Every entry must be reproduced word for word.
===
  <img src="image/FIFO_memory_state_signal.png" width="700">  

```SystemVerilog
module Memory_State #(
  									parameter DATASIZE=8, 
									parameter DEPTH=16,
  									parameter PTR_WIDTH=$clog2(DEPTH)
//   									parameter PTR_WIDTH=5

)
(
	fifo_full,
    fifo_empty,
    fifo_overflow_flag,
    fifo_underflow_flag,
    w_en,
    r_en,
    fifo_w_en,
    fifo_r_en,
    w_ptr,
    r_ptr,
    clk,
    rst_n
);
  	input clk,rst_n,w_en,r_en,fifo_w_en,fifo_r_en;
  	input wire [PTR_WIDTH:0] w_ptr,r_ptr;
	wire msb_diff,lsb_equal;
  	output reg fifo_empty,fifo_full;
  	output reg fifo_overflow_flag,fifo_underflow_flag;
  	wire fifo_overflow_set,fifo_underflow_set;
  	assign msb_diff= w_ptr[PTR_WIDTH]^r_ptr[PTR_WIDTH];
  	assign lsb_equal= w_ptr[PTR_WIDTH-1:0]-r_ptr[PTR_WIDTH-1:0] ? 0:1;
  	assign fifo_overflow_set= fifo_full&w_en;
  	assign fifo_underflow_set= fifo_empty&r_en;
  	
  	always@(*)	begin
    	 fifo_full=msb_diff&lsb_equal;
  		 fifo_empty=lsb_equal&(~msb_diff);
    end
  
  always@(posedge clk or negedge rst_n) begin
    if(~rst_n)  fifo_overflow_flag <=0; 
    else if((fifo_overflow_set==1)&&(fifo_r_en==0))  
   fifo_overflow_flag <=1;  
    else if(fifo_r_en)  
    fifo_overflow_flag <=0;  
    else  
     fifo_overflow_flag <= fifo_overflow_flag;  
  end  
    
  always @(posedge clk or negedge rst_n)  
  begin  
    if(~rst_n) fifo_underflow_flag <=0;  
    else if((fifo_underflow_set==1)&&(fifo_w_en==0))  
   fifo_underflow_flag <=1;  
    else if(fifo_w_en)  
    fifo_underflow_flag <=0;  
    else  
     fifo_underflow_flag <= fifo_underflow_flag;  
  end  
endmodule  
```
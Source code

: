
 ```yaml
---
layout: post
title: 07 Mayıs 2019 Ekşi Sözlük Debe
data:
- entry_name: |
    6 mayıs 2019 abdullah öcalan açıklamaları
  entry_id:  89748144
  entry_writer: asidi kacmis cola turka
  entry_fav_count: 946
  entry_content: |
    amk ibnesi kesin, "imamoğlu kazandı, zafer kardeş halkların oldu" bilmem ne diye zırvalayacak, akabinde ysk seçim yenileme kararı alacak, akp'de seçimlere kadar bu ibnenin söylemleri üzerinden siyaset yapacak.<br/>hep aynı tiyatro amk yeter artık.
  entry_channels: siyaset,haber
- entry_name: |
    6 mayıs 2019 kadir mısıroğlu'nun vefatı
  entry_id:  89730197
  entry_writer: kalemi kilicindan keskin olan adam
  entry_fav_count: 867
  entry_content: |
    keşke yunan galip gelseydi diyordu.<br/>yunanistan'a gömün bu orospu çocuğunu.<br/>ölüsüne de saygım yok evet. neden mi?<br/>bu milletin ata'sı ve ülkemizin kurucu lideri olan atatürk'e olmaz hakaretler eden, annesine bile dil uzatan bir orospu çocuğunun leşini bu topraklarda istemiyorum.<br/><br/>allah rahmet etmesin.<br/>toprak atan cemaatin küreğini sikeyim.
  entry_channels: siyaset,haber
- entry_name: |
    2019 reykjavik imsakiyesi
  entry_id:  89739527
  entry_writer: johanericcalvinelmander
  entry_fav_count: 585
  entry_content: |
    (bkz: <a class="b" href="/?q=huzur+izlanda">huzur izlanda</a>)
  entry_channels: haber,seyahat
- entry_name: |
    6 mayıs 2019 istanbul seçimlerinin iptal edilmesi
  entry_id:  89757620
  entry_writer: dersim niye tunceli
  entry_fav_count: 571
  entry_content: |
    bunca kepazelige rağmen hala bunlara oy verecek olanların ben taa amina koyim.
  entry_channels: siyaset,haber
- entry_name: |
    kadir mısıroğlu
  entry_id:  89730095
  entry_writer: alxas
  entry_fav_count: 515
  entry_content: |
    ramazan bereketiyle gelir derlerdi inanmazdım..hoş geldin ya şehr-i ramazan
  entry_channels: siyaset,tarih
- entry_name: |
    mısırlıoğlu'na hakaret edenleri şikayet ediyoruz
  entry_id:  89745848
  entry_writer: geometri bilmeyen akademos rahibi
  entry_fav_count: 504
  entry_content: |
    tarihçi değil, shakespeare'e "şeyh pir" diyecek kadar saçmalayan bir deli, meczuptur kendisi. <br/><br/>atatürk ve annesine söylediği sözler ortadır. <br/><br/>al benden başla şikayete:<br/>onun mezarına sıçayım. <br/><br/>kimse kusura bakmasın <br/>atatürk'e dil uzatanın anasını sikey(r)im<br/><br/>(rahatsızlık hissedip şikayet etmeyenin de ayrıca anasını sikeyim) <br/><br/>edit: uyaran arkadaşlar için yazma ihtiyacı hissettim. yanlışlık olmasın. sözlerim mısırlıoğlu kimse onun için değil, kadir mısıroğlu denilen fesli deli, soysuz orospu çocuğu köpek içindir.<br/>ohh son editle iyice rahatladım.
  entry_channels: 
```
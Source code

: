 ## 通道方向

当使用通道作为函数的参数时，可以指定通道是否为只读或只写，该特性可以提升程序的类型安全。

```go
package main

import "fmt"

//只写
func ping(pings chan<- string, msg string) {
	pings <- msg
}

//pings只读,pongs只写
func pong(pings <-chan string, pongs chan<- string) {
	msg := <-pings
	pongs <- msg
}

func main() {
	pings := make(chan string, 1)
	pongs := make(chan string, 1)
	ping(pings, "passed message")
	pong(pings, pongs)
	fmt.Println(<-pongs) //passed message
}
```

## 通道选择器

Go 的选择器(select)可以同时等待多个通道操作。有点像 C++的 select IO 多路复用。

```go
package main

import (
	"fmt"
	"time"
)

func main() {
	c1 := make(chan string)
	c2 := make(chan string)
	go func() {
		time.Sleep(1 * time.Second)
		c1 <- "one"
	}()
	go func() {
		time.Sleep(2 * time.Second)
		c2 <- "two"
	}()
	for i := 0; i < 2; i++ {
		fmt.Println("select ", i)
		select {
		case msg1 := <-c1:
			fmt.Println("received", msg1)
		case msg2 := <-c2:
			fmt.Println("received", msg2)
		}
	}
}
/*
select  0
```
===
[Reply to the exercise]
  <img src="image/FIFO_memory_state_signal.png" width="700">  

```SystemVerilog
module Memory_State #(
  									parameter DATASIZE=8, 
									parameter DEPTH=16,
  									parameter PTR_WIDTH=$clog2(DEPTH)
//   									parameter PTR_WIDTH=5

)
(
	fifo_full,
    fifo_empty,
    fifo_overflow_flag,
    fifo_underflow_flag,
    w_en,
    r_en,
    fifo_w_en,
    fifo_r_en,
    w_ptr,
    r_ptr,
    clk,
    rst_n
);
  	input clk,rst_n,w_en,r_en,fifo_w_en,fifo_r_en;
  	input wire [PTR_WIDTH:0] w_ptr,r_ptr;
	wire msb_diff,lsb_equal;
  	output reg fifo_empty,fifo_full;
  	output reg fifo_overflow_flag,fifo_underflow_flag;
  	wire fifo_overflow_set,fifo_underflow_set;
  	assign msb_diff= w_ptr[PTR_WIDTH]^r_ptr[PTR_WIDTH];
  	assign lsb_equal= w_ptr[PTR_WIDTH-1:0]-r_ptr[PTR_WIDTH-1:0] ? 0:1;
  	assign fifo_overflow_set= fifo_full&w_en;
  	assign fifo_underflow_set= fifo_empty&r_en;
  	
  	always@(*)	begin
    	 fifo_full=msb_diff&lsb_equal;
  		 fifo_empty=lsb_equal&(~msb_diff);
    end
  
  always@(posedge clk or negedge rst_n) begin
    if(~rst_n)  fifo_overflow_flag <=0; 
    else if((fifo_overflow_set==1)&&(fifo_r_en==0))  
   fifo_overflow_flag <=1;  
    else if(fifo_r_en)  
    fifo_overflow_flag <=0;  
    else  
     fifo_overflow_flag <= fifo_overflow_flag;  
  end  
    
  always @(posedge clk or negedge rst_n)  
  begin  
    if(~rst_n) fifo_underflow_flag <=0;  
    else if((fifo_underflow_set==1)&&(fifo_w_en==0))  
   fifo_underflow_flag <=1;  
    else if(fifo_w_en)  
    fifo_underflow_flag <=0;  
    else  
     fifo_underflow_flag <= fifo_underflow_flag;  
  end  
endmodule  
```
Source code

:
 ```yaml
---
layout: post
title: 07 Mayıs 2019 Ekşi Sözlük Debe
data:
- entry_name: |
    6 mayıs 2019 abdullah öcalan açıklamaları
  entry_id:  89748144
  entry_writer: asidi kacmis cola turka
  entry_fav_count: 946
  entry_content: |
    amk ibnesi kesin, "imamoğlu kazandı, zafer kardeş halkların oldu" bilmem ne diye zırvalayacak, akabinde ysk seçim yenileme kararı alacak, akp'de seçimlere kadar bu ibnenin söylemleri üzerinden siyaset yapacak.<br/>hep aynı tiyatro amk yeter artık.
  entry_channels: siyaset,haber
- entry_name: |
    6 mayıs 2019 kadir mısıroğlu'nun vefatı
  entry_id:  89730197
  entry_writer: kalemi kilicindan keskin olan adam
  entry_fav_count: 867
  entry_content: |
    keşke yunan galip gelseydi diyordu.<br/>yunanistan'a gömün bu orospu çocuğunu.<br/>ölüsüne de saygım yok evet. neden mi?<br/>bu milletin ata'sı ve ülkemizin kurucu lideri olan atatürk'e olmaz hakaretler eden, annesine bile dil uzatan bir orospu çocuğunun leşini bu topraklarda istemiyorum.<br/><br/>allah rahmet etmesin.<br/>toprak atan cemaatin küreğini sikeyim.
  entry_channels: siyaset,haber
- entry_name: |
    2019 reykjavik imsakiyesi
  entry_id:  89739527
  entry_writer: johanericcalvinelmander
  entry_fav_count: 585
  entry_content: |
    (bkz: <a class="b" href="/?q=huzur+izlanda">huzur izlanda</a>)
  entry_channels: haber,seyahat
- entry_name: |
    6 mayıs 2019 istanbul seçimlerinin iptal edilmesi
  entry_id:  89757620
  entry_writer: dersim niye tunceli
  entry_fav_count: 571
  entry_content: |
    bunca kepazelige rağmen hala bunlara oy verecek olanların ben taa amina koyim.
  entry_channels: siyaset,haber
- entry_name: |
    kadir mısıroğlu
  entry_id:  89730095
  entry_writer: alxas
  entry_fav_count: 515
  entry_content: |
    ramazan bereketiyle gelir derlerdi inanmazdım..hoş geldin ya şehr-i ramazan
  entry_channels: siyaset,tarih
- entry_name: |
    mısırlıoğlu'na hakaret edenleri şikayet ediyoruz
  entry_id:  89745848
  entry_writer: geometri bilmeyen akademos rahibi
  entry_fav_count: 504
  entry_content: |
    tarihçi değil, shakespeare'e "şeyh pir" diyecek kadar saçmalayan bir deli, meczuptur kendisi. <br/><br/>atatürk ve annesine söylediği sözler ortadır. <br/><br/>al benden başla şikayete:<br/>onun mezarına sıçayım. <br/><br/>kimse kusura bakmasın <br/>atatürk'e dil uzatanın anasını sikey(r)im<br/><br/>(rahatsızlık hissedip şikayet etmeyenin de ayrıca anasını sikeyim) <br/><br/>edit: uyaran arkadaşlar için yazma ihtiyacı hissettim. yanlışlık olmasın. sözlerim mısırlıoğlu kimse onun için değil, kadir mısıroğlu denilen fesli deli, soysuz orospu çocuğu köpek içindir.<br/>ohh son editle iyice rahatladım.
  entry_channels: 
```
Source code

: ## 通道方向

当使用通道作为函数的参数时，可以指定通道是否为只读或只写，该特性可以提升程序的类型安全。

```go
package main

import "fmt"

//只写
func ping(pings chan<- string, msg string) {
	pings <- msg
}

//pings只读,pongs只写
func pong(pings <-chan string, pongs chan<- string) {
	msg := <-pings
	pongs <- msg
}

func main() {
	pings := make(chan string, 1)
	pongs := make(chan string, 1)
	ping(pings, "passed message")
	pong(pings, pongs)
	fmt.Println(<-pongs) //passed message
}
```

## 通道选择器

Go 的选择器(select)可以同时等待多个通道操作。有点像 C++的 select IO 多路复用。

```go
package main

import (
	"fmt"
	"time"
)

func main() {
	c1 := make(chan string)
	c2 := make(chan string)
	go func() {
		time.Sleep(1 * time.Second)
		c1 <- "one"
	}()
	go func() {
		time.Sleep(2 * time.Second)
		c2 <- "two"
	}()
	for i := 0; i < 2; i++ {
		fmt.Println("select ", i)
		select {
		case msg1 := <-c1:
			fmt.Println("received", msg1)
		case msg2 := <-c2:
			fmt.Println("received", msg2)
		}
	}
}
/*
select  0
```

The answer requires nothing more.